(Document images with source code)
· · ·

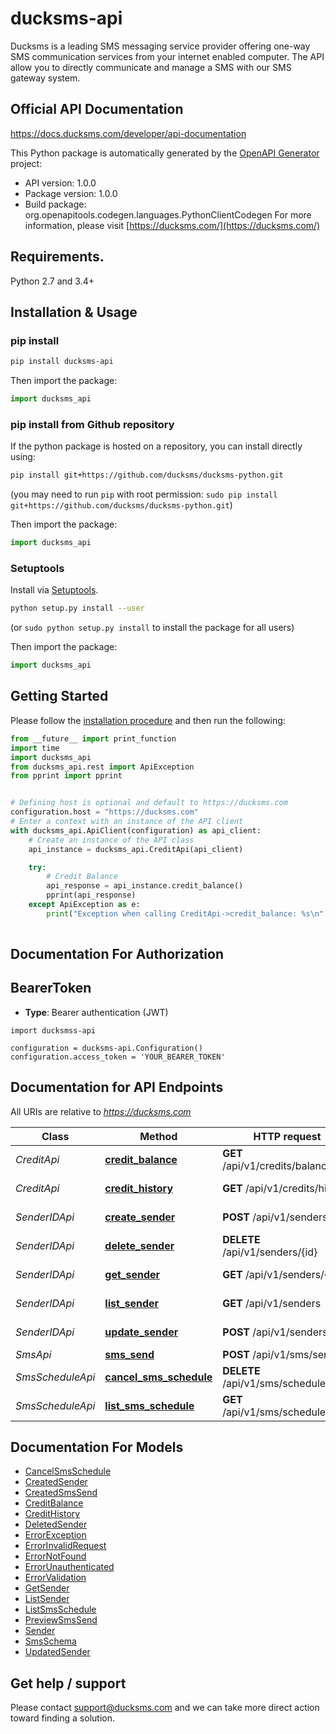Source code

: # ducksms-api

Ducksms is a leading SMS messaging service provider offering one-way SMS communication services from your internet enabled computer. The API allow you to directly communicate and manage a SMS with our SMS gateway system.

## Official API Documentation

https://docs.ducksms.com/developer/api-documentation

This Python package is automatically generated by the [OpenAPI Generator](https://openapi-generator.tech) project:

- API version: 1.0.0
- Package version: 1.0.0
- Build package: org.openapitools.codegen.languages.PythonClientCodegen
For more information, please visit [https://ducksms.com/](https://ducksms.com/)

## Requirements.

Python 2.7 and 3.4+

## Installation & Usage
### pip install

```sh
pip install ducksms-api
```

Then import the package:
```python
import ducksms_api
```

### pip install from Github repository

If the python package is hosted on a repository, you can install directly using:

```sh
pip install git+https://github.com/ducksms/ducksms-python.git
```
(you may need to run `pip` with root permission: `sudo pip install git+https://github.com/ducksms/ducksms-python.git`)

Then import the package:
```python
import ducksms_api
```

### Setuptools

Install via [Setuptools](http://pypi.python.org/pypi/setuptools).

```sh
python setup.py install --user
```
(or `sudo python setup.py install` to install the package for all users)

Then import the package:
```python
import ducksms_api
```

## Getting Started

Please follow the [installation procedure](#installation--usage) and then run the following:

```python
from __future__ import print_function
import time
import ducksms_api
from ducksms_api.rest import ApiException
from pprint import pprint


# Defining host is optional and default to https://ducksms.com
configuration.host = "https://ducksms.com"
# Enter a context with an instance of the API client
with ducksms_api.ApiClient(configuration) as api_client:
    # Create an instance of the API class
    api_instance = ducksms_api.CreditApi(api_client)

    try:
        # Credit Balance
        api_response = api_instance.credit_balance()
        pprint(api_response)
    except ApiException as e:
        print("Exception when calling CreditApi->credit_balance: %s\n" % e)
    
```


## Documentation For Authorization


## BearerToken

- **Type**: Bearer authentication (JWT)

```pytjon
import ducksmss-api

configuration = ducksms-api.Configuration()
configuration.access_token = 'YOUR_BEARER_TOKEN'
```


## Documentation for API Endpoints

All URIs are relative to *https://ducksms.com*

Class | Method | HTTP request | Description
------------ | ------------- | ------------- | -------------
*CreditApi* | [**credit_balance**](docs/CreditApi.md#credit_balance) | **GET** /api/v1/credits/balance | Credit Balance
*CreditApi* | [**credit_history**](docs/CreditApi.md#credit_history) | **GET** /api/v1/credits/history | Credit History
*SenderIDApi* | [**create_sender**](docs/SenderIDApi.md#create_sender) | **POST** /api/v1/senders | Create a Sender ID
*SenderIDApi* | [**delete_sender**](docs/SenderIDApi.md#delete_sender) | **DELETE** /api/v1/senders/{id} | Delete a Sender ID
*SenderIDApi* | [**get_sender**](docs/SenderIDApi.md#get_sender) | **GET** /api/v1/senders/{id} | Get a single Sender ID
*SenderIDApi* | [**list_sender**](docs/SenderIDApi.md#list_sender) | **GET** /api/v1/senders | List Sender ID
*SenderIDApi* | [**update_sender**](docs/SenderIDApi.md#update_sender) | **POST** /api/v1/senders/{id} | Update a Sender ID
*SmsApi* | [**sms_send**](docs/SmsApi.md#sms_send) | **POST** /api/v1/sms/send | Send Sms
*SmsScheduleApi* | [**cancel_sms_schedule**](docs/SmsScheduleApi.md#cancel_sms_schedule) | **DELETE** /api/v1/sms/scheduled/{id} | Cancel Sms Schedule
*SmsScheduleApi* | [**list_sms_schedule**](docs/SmsScheduleApi.md#list_sms_schedule) | **GET** /api/v1/sms/scheduled | List Sms Schedule


## Documentation For Models

 - [CancelSmsSchedule](docs/CancelSmsSchedule.md)
 - [CreatedSender](docs/CreatedSender.md)
 - [CreatedSmsSend](docs/CreatedSmsSend.md)
 - [CreditBalance](docs/CreditBalance.md)
 - [CreditHistory](docs/CreditHistory.md)
 - [DeletedSender](docs/DeletedSender.md)
 - [ErrorException](docs/ErrorException.md)
 - [ErrorInvalidRequest](docs/ErrorInvalidRequest.md)
 - [ErrorNotFound](docs/ErrorNotFound.md)
 - [ErrorUnauthenticated](docs/ErrorUnauthenticated.md)
 - [ErrorValidation](docs/ErrorValidation.md)
 - [GetSender](docs/GetSender.md)
 - [ListSender](docs/ListSender.md)
 - [ListSmsSchedule](docs/ListSmsSchedule.md)
 - [PreviewSmsSend](docs/PreviewSmsSend.md)
 - [Sender](docs/Sender.md)
 - [SmsSchema](docs/SmsSchema.md)
 - [UpdatedSender](docs/UpdatedSender.md)


## Get help / support

Please contact [support@ducksms.com](mailto:support@ducksms.com?subject=[GitHub]%20ducksms-go) and we can take more direct action toward finding a solution.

· · ·

__WORK INSTRUCTIONS__.
Nothing but the lines from the first line of the records above to the line with "https://docs.ducksms.com/developer/api-documentation", inclusive, should be transcribed exactly, and the pictures must be left out.

__RESULT FOR THIS EXERCISE__.
Source code

: # ducksms-api

Ducksms is a leading SMS messaging service provider offering one-way SMS communication services from your internet enabled computer. The API allow you to directly communicate and manage a SMS with our SMS gateway system.

## Official API Documentation

https://docs.ducksms.com/developer/api-documentation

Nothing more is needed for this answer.